I disabled Chrome sync on Google’s servers, for good reason. I have it on a tablet, smartphone, and several computers. It sure didn’t like something about my devices. When looking into why Chrome was so slow a couple of years ago, I discovered over 13,000 new tab bookmarks, and multiples of many others. it turns out that sync was buggy. Okay, fine. What a hassle deleting these things. I’ll never use Chrome sync again. It’s easier to make an HTML backup to setup bookmarks on a new device.
Scroogle. Use Firefox.
Firefox on Android is a mixed bag in terms of performance though. While it is nice that Firefox allows for the use of add-ons on the mobile side, the performance in comparison to Chromium-based browsers on Android can be quite noticeable. I have found that Brave is a nice middle-ground between Chrome and Firefox on Android. Offers the security of Firefox (HTTPS Everywhere, fingerprinting, ad block, tracking protection) with the performance of Chrome. While I recommend Firefox on the desktop side to lots of folks, on the mobile side I find the browser to be lacking.
Firefox’s Quantum project is going to turn tables completely next year with webRender, check out the demo.

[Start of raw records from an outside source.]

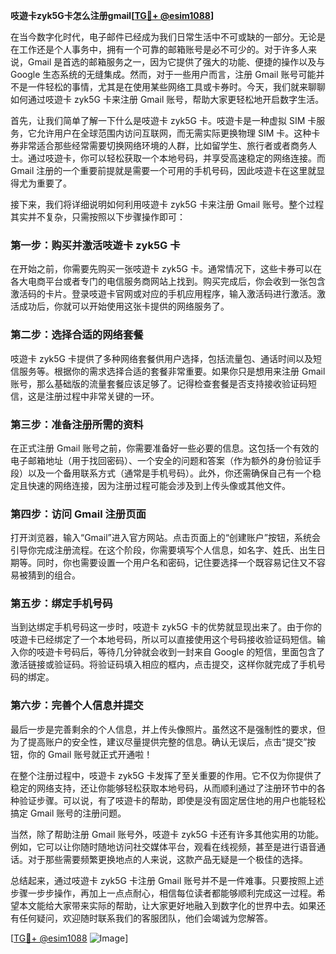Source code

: **吱遊卡zyk5G卡怎么注册gmail[[TG💪+ @esim1088](https://t.me/s/esim1088)]**

在当今数字化时代，电子邮件已经成为我们日常生活中不可或缺的一部分。无论是在工作还是个人事务中，拥有一个可靠的邮箱账号是必不可少的。对于许多人来说，Gmail 是首选的邮箱服务之一，因为它提供了强大的功能、便捷的操作以及与 Google 生态系统的无缝集成。然而，对于一些用户而言，注册 Gmail 账号可能并不是一件轻松的事情，尤其是在使用某些网络工具或卡券时。今天，我们就来聊聊如何通过吱遊卡 zyk5G 卡来注册 Gmail 账号，帮助大家更轻松地开启数字生活。

首先，让我们简单了解一下什么是吱遊卡 zyk5G 卡。吱遊卡是一种虚拟 SIM 卡服务，它允许用户在全球范围内访问互联网，而无需实际更换物理 SIM 卡。这种卡券非常适合那些经常需要切换网络环境的人群，比如留学生、旅行者或者商务人士。通过吱遊卡，你可以轻松获取一个本地号码，并享受高速稳定的网络连接。而 Gmail 注册的一个重要前提就是需要一个可用的手机号码，因此吱遊卡在这里就显得尤为重要了。

接下来，我们将详细说明如何利用吱遊卡 zyk5G 卡来注册 Gmail 账号。整个过程其实并不复杂，只需按照以下步骤操作即可：

### 第一步：购买并激活吱遊卡 zyk5G 卡

在开始之前，你需要先购买一张吱遊卡 zyk5G 卡。通常情况下，这些卡券可以在各大电商平台或者专门的电信服务商网站上找到。购买完成后，你会收到一张包含激活码的卡片。登录吱遊卡官网或对应的手机应用程序，输入激活码进行激活。激活成功后，你就可以开始使用这张卡提供的网络服务了。

### 第二步：选择合适的网络套餐

吱遊卡 zyk5G 卡提供了多种网络套餐供用户选择，包括流量包、通话时间以及短信服务等。根据你的需求选择合适的套餐非常重要。如果你只是想用来注册 Gmail 账号，那么基础版的流量套餐应该足够了。记得检查套餐是否支持接收验证码短信，这是注册过程中非常关键的一环。

### 第三步：准备注册所需的资料

在正式注册 Gmail 账号之前，你需要准备好一些必要的信息。这包括一个有效的电子邮箱地址（用于找回密码）、一个安全的问题和答案（作为额外的身份验证手段）以及一个备用联系方式（通常是手机号码）。此外，你还需确保自己有一个稳定且快速的网络连接，因为注册过程可能会涉及到上传头像或其他文件。

### 第四步：访问 Gmail 注册页面

打开浏览器，输入“Gmail”进入官方网站。点击页面上的“创建账户”按钮，系统会引导你完成注册流程。在这个阶段，你需要填写个人信息，如名字、姓氏、出生日期等。同时，你也需要设置一个用户名和密码，记住要选择一个既容易记住又不容易被猜到的组合。

### 第五步：绑定手机号码

当到达绑定手机号码这一步时，吱遊卡 zyk5G 卡的优势就显现出来了。由于你的吱遊卡已经绑定了一个本地号码，所以可以直接使用这个号码接收验证码短信。输入你的吱遊卡号码后，等待几分钟就会收到一封来自 Google 的短信，里面包含了激活链接或验证码。将验证码填入相应的框内，点击提交，这样你就完成了手机号码的绑定。

### 第六步：完善个人信息并提交

最后一步是完善剩余的个人信息，并上传头像照片。虽然这不是强制性的要求，但为了提高账户的安全性，建议尽量提供完整的信息。确认无误后，点击“提交”按钮，你的 Gmail 账号就正式开通啦！

在整个注册过程中，吱遊卡 zyk5G 卡发挥了至关重要的作用。它不仅为你提供了稳定的网络支持，还让你能够轻松获取本地号码，从而顺利通过了注册环节中的各种验证步骤。可以说，有了吱遊卡的帮助，即使是没有固定居住地的用户也能轻松搞定 Gmail 账号的注册问题。

当然，除了帮助注册 Gmail 账号外，吱遊卡 zyk5G 卡还有许多其他实用的功能。例如，它可以让你随时随地访问社交媒体平台，观看在线视频，甚至是进行语音通话。对于那些需要频繁更换地点的人来说，这款产品无疑是一个极佳的选择。

总结起来，通过吱遊卡 zyk5G 卡注册 Gmail 账号并不是一件难事。只要按照上述步骤一步步操作，再加上一点点耐心，相信每位读者都能够顺利完成这一过程。希望本文能给大家带来实际的帮助，让大家更好地融入到数字化的世界中去。如果还有任何疑问，欢迎随时联系我们的客服团队，他们会竭诚为您解答。

[[TG💪+ @esim1088](https://t.me/s/esim1088) ![Image](https://i.postimg.cc/4NQfJmqS/Snipaste-2025-05-13-00-14-12.png)]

But right now, at least with uBlock Origin on Firefox for Android, I have no performance issue whatsoever. My smartphone cost $50, using Android 5.1, screen is 5.5″ with HD 720p. So a lot of screen real estate and pixel density around 300ppi which means app performance matters, yet I experience no slowdown, instability or smoothness issue with Firefox for Android. I can use Facebook/Youtube/big apps just like on desktop, even with >10 tabs.
Your mileage may vary, I think if you have at least 768Mb RAM Firefox for Android should be good; at least with uBlock Origin. Below, I don’t know, since I didn’t try and since adblockers increase RAM consumption.
So I believe Firefox for Android is underestimated quite a bit.
Use Firefox.
See. That’s why local sync is better; also privacy. I wish browsers would let us do that.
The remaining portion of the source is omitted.